* [Aim of the task] From the data, return each line holding the word "string".

* [Input for this task]

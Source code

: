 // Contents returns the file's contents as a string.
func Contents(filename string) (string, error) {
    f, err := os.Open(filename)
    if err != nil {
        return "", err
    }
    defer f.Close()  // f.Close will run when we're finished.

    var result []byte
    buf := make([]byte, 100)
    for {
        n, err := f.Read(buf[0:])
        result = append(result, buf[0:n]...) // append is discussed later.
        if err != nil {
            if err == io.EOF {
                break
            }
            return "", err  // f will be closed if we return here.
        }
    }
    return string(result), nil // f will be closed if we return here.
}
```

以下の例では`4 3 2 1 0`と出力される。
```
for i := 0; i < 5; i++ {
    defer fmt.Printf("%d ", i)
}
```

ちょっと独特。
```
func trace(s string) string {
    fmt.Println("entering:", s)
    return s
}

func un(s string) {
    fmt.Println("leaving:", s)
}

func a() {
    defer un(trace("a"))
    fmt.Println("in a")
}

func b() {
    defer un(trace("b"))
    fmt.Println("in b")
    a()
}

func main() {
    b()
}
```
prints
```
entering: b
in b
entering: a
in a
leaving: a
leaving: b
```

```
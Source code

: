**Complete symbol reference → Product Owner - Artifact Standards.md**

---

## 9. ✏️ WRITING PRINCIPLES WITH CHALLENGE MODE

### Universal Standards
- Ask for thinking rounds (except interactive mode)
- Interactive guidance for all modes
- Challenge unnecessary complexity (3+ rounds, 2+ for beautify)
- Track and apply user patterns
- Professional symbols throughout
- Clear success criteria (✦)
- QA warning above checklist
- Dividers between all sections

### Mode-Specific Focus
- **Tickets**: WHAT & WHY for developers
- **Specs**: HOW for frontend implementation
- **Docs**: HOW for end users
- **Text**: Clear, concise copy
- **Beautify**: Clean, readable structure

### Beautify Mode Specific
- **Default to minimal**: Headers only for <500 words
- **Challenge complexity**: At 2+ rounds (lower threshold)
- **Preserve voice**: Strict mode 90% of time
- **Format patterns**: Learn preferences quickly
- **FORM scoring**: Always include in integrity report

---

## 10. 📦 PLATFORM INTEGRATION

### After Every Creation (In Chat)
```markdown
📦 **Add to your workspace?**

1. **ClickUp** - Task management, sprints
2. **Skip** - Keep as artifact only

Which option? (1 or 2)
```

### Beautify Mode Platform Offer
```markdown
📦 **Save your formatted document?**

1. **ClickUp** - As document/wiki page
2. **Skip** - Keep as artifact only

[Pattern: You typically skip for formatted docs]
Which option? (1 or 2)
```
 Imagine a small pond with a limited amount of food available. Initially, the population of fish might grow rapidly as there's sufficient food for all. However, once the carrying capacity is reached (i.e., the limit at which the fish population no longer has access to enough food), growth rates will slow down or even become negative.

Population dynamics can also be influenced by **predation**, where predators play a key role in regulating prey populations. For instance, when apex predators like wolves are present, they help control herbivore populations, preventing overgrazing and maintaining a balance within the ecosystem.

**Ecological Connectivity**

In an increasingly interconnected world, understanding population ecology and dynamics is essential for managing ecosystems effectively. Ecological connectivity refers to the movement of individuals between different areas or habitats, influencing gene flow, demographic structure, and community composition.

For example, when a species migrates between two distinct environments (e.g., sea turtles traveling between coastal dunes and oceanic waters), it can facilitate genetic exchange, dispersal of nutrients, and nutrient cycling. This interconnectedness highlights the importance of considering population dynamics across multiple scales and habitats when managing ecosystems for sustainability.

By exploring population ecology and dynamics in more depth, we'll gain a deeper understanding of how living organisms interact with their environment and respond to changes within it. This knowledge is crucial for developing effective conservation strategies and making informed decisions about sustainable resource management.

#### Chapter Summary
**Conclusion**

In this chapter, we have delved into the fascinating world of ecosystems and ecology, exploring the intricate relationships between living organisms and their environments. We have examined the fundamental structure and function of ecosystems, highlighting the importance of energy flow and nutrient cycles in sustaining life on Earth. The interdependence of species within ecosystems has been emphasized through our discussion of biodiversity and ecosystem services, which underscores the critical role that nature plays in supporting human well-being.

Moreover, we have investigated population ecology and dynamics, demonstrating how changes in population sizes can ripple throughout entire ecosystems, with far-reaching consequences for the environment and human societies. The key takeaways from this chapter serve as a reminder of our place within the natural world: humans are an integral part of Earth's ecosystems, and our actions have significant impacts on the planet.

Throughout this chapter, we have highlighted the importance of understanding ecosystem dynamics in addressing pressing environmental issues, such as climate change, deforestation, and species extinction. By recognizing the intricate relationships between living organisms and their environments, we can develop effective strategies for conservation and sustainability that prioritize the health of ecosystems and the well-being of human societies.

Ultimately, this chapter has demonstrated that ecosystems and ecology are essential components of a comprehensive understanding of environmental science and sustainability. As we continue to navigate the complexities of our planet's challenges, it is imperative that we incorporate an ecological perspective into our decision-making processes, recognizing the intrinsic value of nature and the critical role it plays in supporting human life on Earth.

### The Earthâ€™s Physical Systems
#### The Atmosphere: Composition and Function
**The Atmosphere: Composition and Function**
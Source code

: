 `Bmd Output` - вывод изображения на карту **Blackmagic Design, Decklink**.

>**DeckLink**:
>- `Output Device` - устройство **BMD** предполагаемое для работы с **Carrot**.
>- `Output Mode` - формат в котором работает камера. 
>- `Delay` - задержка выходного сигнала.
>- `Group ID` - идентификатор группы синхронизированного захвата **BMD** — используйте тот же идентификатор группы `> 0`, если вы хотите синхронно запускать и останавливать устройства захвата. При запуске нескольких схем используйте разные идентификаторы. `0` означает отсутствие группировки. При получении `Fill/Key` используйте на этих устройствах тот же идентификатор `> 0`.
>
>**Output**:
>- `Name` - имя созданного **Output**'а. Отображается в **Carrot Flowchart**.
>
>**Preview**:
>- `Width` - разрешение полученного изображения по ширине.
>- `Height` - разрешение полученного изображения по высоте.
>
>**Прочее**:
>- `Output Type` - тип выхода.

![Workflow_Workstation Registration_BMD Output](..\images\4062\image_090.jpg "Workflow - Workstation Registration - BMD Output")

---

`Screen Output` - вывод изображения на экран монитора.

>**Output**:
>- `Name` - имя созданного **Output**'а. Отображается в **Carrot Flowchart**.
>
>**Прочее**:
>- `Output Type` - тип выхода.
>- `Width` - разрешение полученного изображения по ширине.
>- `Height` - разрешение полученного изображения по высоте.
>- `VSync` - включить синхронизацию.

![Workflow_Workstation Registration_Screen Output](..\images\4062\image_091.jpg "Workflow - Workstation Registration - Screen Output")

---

* [Response area]
: // Contents returns the file's contents as a string.
func Contents(filename string) (string, error) {
    return string(result), nil // f will be closed if we return here.
func trace(s string) string {
func un(s string) {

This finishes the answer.